_Your goal:_ Take each line of the material that includes "both" and copy it.

_Data records:_
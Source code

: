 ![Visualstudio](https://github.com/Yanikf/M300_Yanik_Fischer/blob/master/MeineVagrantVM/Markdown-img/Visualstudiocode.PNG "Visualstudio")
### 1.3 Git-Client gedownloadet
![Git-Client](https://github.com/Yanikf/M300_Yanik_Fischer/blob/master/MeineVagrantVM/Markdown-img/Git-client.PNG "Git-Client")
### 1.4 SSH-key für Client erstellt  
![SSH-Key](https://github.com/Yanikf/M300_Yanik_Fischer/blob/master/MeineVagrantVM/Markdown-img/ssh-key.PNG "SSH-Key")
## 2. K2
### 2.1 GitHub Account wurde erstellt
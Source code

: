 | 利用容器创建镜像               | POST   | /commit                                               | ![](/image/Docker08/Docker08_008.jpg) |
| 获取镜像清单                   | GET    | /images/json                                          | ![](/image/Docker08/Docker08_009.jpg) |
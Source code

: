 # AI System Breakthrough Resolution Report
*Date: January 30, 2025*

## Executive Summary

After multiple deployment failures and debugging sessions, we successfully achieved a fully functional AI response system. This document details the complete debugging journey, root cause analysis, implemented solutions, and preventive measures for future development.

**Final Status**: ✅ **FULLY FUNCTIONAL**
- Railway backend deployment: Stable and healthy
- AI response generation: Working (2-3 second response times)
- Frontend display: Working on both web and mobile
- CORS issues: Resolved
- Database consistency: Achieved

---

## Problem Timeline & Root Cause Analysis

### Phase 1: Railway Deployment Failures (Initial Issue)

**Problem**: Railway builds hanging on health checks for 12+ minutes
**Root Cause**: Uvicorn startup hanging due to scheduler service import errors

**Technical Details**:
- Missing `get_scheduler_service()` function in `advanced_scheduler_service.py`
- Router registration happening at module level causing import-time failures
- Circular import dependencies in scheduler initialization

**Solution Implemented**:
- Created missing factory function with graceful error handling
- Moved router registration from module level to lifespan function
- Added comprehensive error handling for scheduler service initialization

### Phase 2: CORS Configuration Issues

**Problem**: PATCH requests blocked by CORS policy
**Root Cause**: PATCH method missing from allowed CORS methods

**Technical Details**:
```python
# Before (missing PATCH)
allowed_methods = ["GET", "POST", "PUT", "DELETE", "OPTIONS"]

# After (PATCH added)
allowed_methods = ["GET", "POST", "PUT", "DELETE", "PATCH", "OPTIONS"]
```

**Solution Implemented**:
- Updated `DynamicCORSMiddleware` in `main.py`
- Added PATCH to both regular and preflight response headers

_Finished task:_
- Frontend display: Working on both web and mobile
- Added PATCH to both regular and preflight response headers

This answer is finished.